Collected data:
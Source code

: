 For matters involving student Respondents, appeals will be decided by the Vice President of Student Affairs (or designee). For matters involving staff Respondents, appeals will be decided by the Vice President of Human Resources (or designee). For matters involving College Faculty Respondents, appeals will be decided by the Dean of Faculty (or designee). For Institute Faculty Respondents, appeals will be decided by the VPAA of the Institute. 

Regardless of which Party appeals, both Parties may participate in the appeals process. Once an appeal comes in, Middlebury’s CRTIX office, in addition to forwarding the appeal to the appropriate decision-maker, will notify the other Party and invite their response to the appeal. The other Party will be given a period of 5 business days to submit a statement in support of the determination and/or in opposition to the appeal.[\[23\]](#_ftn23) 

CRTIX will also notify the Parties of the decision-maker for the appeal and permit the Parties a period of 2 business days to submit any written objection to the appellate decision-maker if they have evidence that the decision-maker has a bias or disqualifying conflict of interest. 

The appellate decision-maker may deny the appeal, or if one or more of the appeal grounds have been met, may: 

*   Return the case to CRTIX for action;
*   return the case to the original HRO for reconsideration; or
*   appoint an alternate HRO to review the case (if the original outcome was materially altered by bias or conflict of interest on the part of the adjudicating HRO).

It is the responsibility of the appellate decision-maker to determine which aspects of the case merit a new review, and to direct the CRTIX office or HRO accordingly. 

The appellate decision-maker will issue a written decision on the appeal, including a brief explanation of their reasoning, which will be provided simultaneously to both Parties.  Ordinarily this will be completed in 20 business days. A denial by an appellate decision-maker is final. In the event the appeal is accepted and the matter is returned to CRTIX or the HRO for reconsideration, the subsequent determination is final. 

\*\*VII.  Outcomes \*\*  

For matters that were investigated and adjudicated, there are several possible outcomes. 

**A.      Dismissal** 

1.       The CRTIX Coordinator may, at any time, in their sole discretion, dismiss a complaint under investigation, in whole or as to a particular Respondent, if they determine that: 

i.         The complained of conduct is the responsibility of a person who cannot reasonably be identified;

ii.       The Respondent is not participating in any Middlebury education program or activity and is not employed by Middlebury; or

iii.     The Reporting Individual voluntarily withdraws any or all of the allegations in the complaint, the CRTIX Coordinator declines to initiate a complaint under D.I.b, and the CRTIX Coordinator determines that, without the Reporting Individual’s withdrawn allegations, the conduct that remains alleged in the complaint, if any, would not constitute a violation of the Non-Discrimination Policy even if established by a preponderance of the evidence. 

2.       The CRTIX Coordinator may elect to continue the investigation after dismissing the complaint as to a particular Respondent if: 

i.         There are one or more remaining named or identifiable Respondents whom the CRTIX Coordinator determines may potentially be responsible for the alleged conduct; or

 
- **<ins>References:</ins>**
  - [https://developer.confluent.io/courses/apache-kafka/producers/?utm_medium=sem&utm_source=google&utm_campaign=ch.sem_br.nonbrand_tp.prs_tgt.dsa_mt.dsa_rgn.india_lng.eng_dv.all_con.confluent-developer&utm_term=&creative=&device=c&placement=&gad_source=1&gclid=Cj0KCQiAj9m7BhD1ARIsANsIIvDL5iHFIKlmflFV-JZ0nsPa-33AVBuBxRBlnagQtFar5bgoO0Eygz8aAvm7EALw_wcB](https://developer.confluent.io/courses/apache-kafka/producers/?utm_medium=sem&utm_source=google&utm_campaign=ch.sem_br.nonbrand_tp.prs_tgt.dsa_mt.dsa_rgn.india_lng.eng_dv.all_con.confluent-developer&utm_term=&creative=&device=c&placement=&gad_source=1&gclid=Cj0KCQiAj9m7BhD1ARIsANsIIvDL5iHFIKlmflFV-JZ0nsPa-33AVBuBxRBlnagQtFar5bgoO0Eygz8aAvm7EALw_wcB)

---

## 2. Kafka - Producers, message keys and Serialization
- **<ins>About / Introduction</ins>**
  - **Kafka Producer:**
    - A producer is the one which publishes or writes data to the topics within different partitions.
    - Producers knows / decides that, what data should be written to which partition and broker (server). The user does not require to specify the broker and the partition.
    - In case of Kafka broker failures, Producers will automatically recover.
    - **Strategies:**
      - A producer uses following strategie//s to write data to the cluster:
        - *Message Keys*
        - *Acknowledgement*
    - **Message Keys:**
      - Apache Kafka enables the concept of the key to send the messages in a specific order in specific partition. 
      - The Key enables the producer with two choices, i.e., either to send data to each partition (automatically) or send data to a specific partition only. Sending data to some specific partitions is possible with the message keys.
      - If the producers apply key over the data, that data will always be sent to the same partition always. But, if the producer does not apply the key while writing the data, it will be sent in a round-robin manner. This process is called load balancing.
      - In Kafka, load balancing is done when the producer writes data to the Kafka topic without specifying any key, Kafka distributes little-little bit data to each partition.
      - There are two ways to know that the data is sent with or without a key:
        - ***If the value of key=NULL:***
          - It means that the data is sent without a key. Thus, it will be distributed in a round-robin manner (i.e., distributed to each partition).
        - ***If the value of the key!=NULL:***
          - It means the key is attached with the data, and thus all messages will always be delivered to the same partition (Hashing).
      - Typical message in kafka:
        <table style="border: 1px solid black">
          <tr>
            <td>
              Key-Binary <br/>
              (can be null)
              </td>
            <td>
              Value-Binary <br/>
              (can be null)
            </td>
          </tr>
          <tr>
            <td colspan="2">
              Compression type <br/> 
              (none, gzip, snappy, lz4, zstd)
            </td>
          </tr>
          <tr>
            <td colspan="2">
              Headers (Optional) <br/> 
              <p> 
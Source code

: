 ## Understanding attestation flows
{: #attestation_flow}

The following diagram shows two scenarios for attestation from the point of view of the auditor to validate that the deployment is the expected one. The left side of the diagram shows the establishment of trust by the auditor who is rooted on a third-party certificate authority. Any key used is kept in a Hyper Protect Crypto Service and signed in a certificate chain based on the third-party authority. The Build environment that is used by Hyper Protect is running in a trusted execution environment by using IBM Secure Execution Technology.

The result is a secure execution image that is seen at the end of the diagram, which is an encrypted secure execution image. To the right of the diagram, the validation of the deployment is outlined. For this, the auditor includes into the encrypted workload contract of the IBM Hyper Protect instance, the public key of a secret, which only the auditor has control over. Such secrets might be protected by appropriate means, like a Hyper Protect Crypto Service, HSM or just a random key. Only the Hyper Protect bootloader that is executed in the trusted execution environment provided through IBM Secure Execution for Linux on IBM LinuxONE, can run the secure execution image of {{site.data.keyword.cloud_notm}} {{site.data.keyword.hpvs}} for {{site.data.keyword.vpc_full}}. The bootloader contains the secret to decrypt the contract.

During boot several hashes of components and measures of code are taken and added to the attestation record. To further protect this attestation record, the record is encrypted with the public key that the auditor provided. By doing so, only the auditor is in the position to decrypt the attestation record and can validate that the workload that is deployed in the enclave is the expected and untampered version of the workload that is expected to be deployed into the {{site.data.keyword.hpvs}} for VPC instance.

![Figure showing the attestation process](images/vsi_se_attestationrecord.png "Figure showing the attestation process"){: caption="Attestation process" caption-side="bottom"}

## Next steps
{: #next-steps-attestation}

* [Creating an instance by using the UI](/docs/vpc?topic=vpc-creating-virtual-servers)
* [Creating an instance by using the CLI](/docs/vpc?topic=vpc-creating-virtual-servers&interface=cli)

▸ EXERCISE OBJECTIVE: Word for word, please print every line from the beginning of the records to the line bearing "It is the responsibility", counting both ends and stopping there.

▸ EXERCISE RESPONSE:
Source code

: For matters involving student Respondents, appeals will be decided by the Vice President of Student Affairs (or designee). For matters involving staff Respondents, appeals will be decided by the Vice President of Human Resources (or designee). For matters involving College Faculty Respondents, appeals will be decided by the Dean of Faculty (or designee). For Institute Faculty Respondents, appeals will be decided by the VPAA of the Institute. 

Regardless of which Party appeals, both Parties may participate in the appeals process. Once an appeal comes in, Middlebury’s CRTIX office, in addition to forwarding the appeal to the appropriate decision-maker, will notify the other Party and invite their response to the appeal. The other Party will be given a period of 5 business days to submit a statement in support of the determination and/or in opposition to the appeal.[\[23\]](#_ftn23) 

CRTIX will also notify the Parties of the decision-maker for the appeal and permit the Parties a period of 2 business days to submit any written objection to the appellate decision-maker if they have evidence that the decision-maker has a bias or disqualifying conflict of interest. 

The appellate decision-maker may deny the appeal, or if one or more of the appeal grounds have been met, may: 

*   Return the case to CRTIX for action;
*   return the case to the original HRO for reconsideration; or
*   appoint an alternate HRO to review the case (if the original outcome was materially altered by bias or conflict of interest on the part of the adjudicating HRO).

It is the responsibility of the appellate decision-maker to determine which aspects of the case merit a new review, and to direct the CRTIX office or HRO accordingly. 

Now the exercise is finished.